Thursday, 21 November 2019

Some of Australia’s most trusted brands and organisations have been in the headlines for all of the wrong reasons of late, owing to employee underpayments. ‘Wage theft’, as these incidents have become known, are proving costly on many fronts, by eroding companies’ reputations and finances, as well as negatively impacting staff loyalty and consumer trust.

Woolworths, for example, has underpaid approximately 5700 employees over the past nine years, with repayments expected to cost up to $300 million1. Australia’s biggest bank, The Commonwealth Bank, has underpaid approximately 8000 employees with repayments costing $4.8 million. On a separate occasion, the bank underpaid 7,000 employees $22 million in superannuation entitlements.2

Meanwhile, MAdE Establishment, the former MasterChef judge George Calombaris’s hospitality group, underpaid approximately 500 employees $7.8 million in wages and superannuation.3

Preventing, managing and adequately responding to employee underpayments involves a sophisticated suite of skillsets, covering legal, forensic data analytics, forensic auditing, and payroll system and application specialists.

These skillsets can be drawn upon to enable organisations to navigate the minefield that is legal privilege, interpretation of awards and EBA complexities, employee entitlement quantification, payroll audits, revised payroll controls and any legislative amendments to payroll applications. 

As public interest in employee underpayments has grown, the Fair Work Ombudsman (FWO) has become less sympathetic to an organisation’s individual or ameliorating circumstances. Indeed, FWO has been largely focused on why these underpayments took place, how many employees were affected, and whether organisations publicly communicated the incident. They have also been on the front foot in imposing enforceable actions, such as costly rectification activities, development of additional payroll processing controls, financial penalties or fines, and, in many cases, regular payroll audits to ensure ongoing compliance.
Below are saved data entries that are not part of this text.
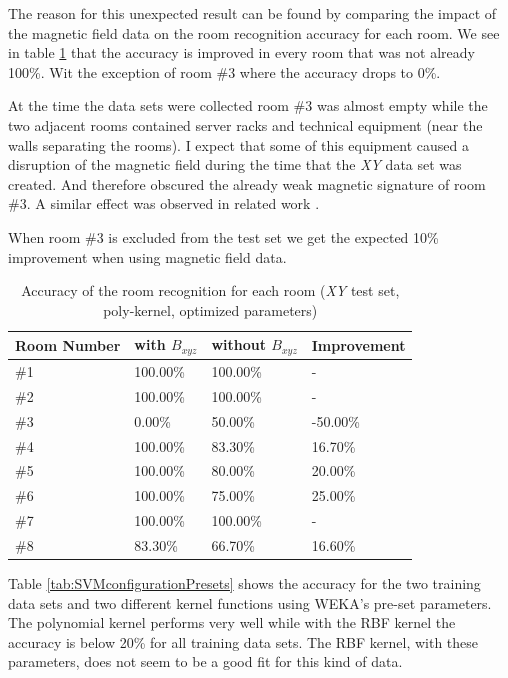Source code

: The reason for this unexpected result can be found by comparing the impact of the magnetic field data on the  room recognition accuracy for each room. We see in table \ref{tab:RoomRecognitionPerRoom} that the accuracy is improved in every room that was not already 100\%. Wit the exception of room \#3 where the accuracy drops to 0\%. 

At the time the data sets were collected room \#3 was almost empty while the two adjacent rooms contained server racks and technical equipment (near the walls separating the rooms). I expect that some of this equipment caused a disruption of the magnetic field during the time that the \emph{XY} data set was created. And therefore obscured the already weak magnetic signature of room \#3. A similar effect was observed in related work \citep{Li2012feasableMagnetic}.

When room \#3 is excluded from the test set we get the expected 10\% improvement when using magnetic field data.

\begin{table}
\centering
\begin{tabular}{l l l l}
\toprule
\textbf{Room Number}&\textbf{with }\boldmath$B_{xyz}$&\textbf{without }\boldmath$B_{xyz}$&\textbf{Improvement} \\
\midrule
\#1&100.00\%&100.00\%&-\\
\#2&100.00\%&100.00\%&-\\
\#3&0.00\%&50.00\%&-50.00\%\\
\#4&100.00\%&83.30\%&16.70\%\\
\#5&100.00\%&80.00\%&20.00\%\\
\#6&100.00\%&75.00\%&25.00\%\\
\#7&100.00\%&100.00\%&-\\
\#8&83.30\%&66.70\%&16.60\%\\
\bottomrule
\end{tabular}
\caption[Room Recognition - Accuracy per room]{Accuracy of the room recognition for each room (\emph{XY} test set, poly-kernel, optimized parameters)}
\label{tab:RoomRecognitionPerRoom}
\end{table}



Table \ref{tab:SVMconfigurationPresets} shows the accuracy for the two training data sets and two different kernel functions using WEKA's pre-set parameters. The polynomial kernel performs very well while with the RBF kernel the accuracy is below 20\% for all training data sets. The RBF kernel, with these parameters, does not seem to be a good fit for this kind of data.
The FWO focus will naturally cause significant brand damage and financial costs for organisations caught in the cross hairs, who failed to make use of forensic compliance tools, keep up to date with legal requirements, and audit their internal systems for costly errors.

Are you at risk?

All organisations should ensure they are protected from the risk of underpaying staff, even if the company is largely made up of salaried employees. In order to mitigate the risk of employee underpayments, it is important to take pre-emptive action in a number of important areas.

To begin with, you need to assess award and EBA applicability. If you’re an employer, make sure you are aware of the applicable modern awards or enterprise agreements relevant to your industry and associated employees, including the appropriate revision you should be operating under. Don’t forget to record compliance and availability, either. Consult your payroll documentation — including rosters, employee contracts and payslips — that clearly indicate employee rates, hours worked, and entitlements. Furthermore, archive payroll records for audit purposes.

Detailed Payroll Audits or sample-based audits are recommended against high-performing or long-serving employees to ensure award or EBA compliance. They also help ensure that manual payroll calculations are completed and compared against system records, and that employee classifications are in line with award and EBA specifications.

Also ensure that payroll application specialists review complex and heavily automated payroll systems on a regular basis to keep pace with legislative changes. As minor legislative changes can have a significant and unforeseen financial impact on organisations with large workforces, it’s important not to become complacent about payroll reviews.

Whistle-blower hotlines (or equivalent) must also be available and periodically reviewed for potential employee underpayment concerns.

What if I identify an employee underpayment?

The FWO suggests the following steps in rectifying underpayments4.

  • Determine the duration of potential underpayments.
  • Determine the amount actually paid.
  • Determine what the entitlement was.
  • Calculate the difference.
  • Make a back-payment.
  • Identify the root cause of errors and implement systems to prevent another occurrence.

While these steps may sound straightforward, actually quantifying employee entitlements on historic information can be challenging due to the potential for a lack of data available, the number of EBA and/or awards applicable over the period, questions of legal entitlement, and even the data format, i.e. paper-based timesheets, to name just a few hurdles.

Organisations can also expect significant scrutiny of company calculations and expect potential legal action by a number of parties, including the staff impacted, regulatory bodies, and even a shareholder class action in the case of a listed company.

It is therefore important that organisations are well advised from a legal perspective, and make use of forensic quantification and extensive forensic data analytic capabilities.

This combination of legal and forensic analytics expertise will ensure each employee’s entitlement is accurately calculated over the relevant statutory period in a legally defensive manner, with consideration given to legal privilege, legislative changes, the organisation’s industry and the individual circumstances.

Being able to show a thorough trail of due diligence, record keeping and vigilance is vital not just for protecting your bottom line, but for your reputation, staff loyalty and customer trust.